Esthappen envisions, his mom (Ammu) in each part of his sisters’ physical highlights, with her she bought every one of the things that Esthappen could identify with his ‘Beautiful Ammu’. To the readers it appears to be bizarre that he generally compared Rahel, his twin sister with his mom and not once with his sister’s childhood appearance.
TWENTY-THREE YEARS LATER, Rahel, dark woman in a yellow T-shirt, turns to Estha in the dark.‘Esthapappychachcn Kuttappen Peter Mon, she says.She whispers. She moves her mouth.Their beautiful mom’s mouth.Estha is sitting very straight, waiting to be arrested, takes his fingers to it. To touch the words it makes. To keep the whisper. His fingers follow the shape of it. The touch of teeth. His hand is held and kissed. (Roy 327).
In this scene he indeed brings back the memory of the railroad station, the seat by the window, his Ammu, the wonderful lips that she has, the lips that had touched his hand. Rahel, splendidly realizing what he throbs for, kisses his hand that followed her lips, much the same as her Ammu did in the station the last time where Estha saw his mom. Besides, the expressions that the author much of the time utilizes for both Rahel and Ammu ordinarily like “A viable die-able age. What a funny word old was on its own, Rahel thought, and said it to herself: Old.” (Roy 92), “once again they broke the love laws. That lay down who should be loved. And how. And how much.” (Roy 328) are lines that symbolizes ‘Ammu’ and features her presence frequently in every one of the things that Rahel does to Esthappen like their mom. That is to say, this is actually how Esthappen sees Rahel, similar to his Ammu, their mom.

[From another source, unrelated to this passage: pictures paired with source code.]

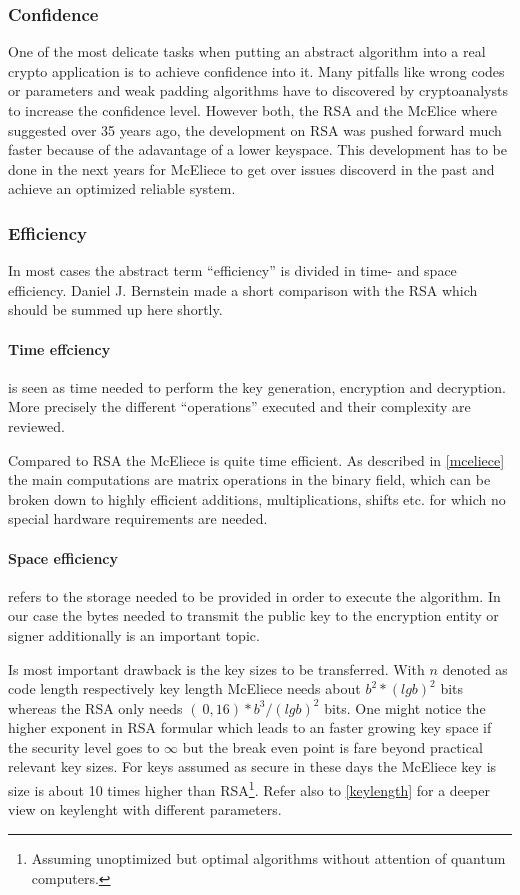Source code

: \subsubsection*{Confidence}
\label{confidence}
One of the most delicate tasks when putting an abstract algorithm into a real crypto application is to achieve confidence into it. Many pitfalls like wrong codes or parameters and weak padding algorithms have to discovered by cryptoanalysts to increase the confidence level. However both, the RSA and the McElice where suggested over 35 years ago, the development on RSA was pushed forward much faster because of the adavantage of a lower keyspace. This development has to be done in the next years for McEliece to get over issues discoverd in the past and achieve an optimized reliable system. 

\subsubsection*{Efficiency}
In most cases the abstract term ``efficiency'' is divided in time- and space efficiency. Daniel J. Bernstein made \cite{bernstein2009introduction} a short comparison with the RSA which should be summed up here shortly. 

\paragraph*{Time effciency} is seen as time needed to perform the key generation, encryption and decryption. More precisely the different ``operations'' executed and their complexity are reviewed. 

Compared to RSA the McEliece is quite time efficient. As described in \autoref{mceliece} the main computations are matrix operations in the binary field, which can be broken down to highly efficient additions, multiplications, shifts etc. for which no special hardware requirements are needed\cite{bernstein2009introduction}.

\paragraph*{Space efficiency} \label{space_efficiency} refers to the storage needed to be provided in order to execute the algorithm. In our case the bytes needed to transmit the public key to the encryption entity or signer additionally is an important topic. 

Is most important drawback is the key sizes to be transferred. With $n$ denoted as code length respectively key length McEliece needs about $b^2*(lg b)^2$ bits whereas the RSA only needs $(~0,16)*b^3/(lg b)^2$ bits. One might notice the higher exponent in RSA formular which leads to an faster growing key space if the security level goes to $\infty$ but the break even point  is fare beyond practical relevant key sizes. For keys assumed as secure in these days the McEliece key is size is about 10 times higher than RSA\footnote{Assuming unoptimized but optimal algorithms without attention of quantum computers.}. Refer also to \autoref{keylength} for a deeper view on keylenght with different parameters.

Taking everything into account by considering the conditions that prevailed in the novel, it is seen that the twins make great efforts to conceal their emotions, and grow up isolated from the outside world. They keep everything on their own. To take Rahel into consideration by applying Freud’s psychoanalytic criticism, she was fixated in her fourth developmental stage and this may have caused her not to be sexually satisfied with her partner all the time. As stated above, she marries Larry McCaslin and moves to America, but she and Larry are divorced when Rahel’s “Emptiness” becomes too much. To take Estha into consideration in the same way, there is a high possibility of him being mother fixated and affected by Oedipal complex, and this could likewise be one reason that he was so obsessed with cleaning and the cause for his Obsessive Compulsive Disorder remaining completely quiet and disconnected with the outside world. This novel can be taken as one of the many examples of children who are growing up in the abnormal situations with traumatic past, suffering its great influence as it impacts the shaping of their personality as adults.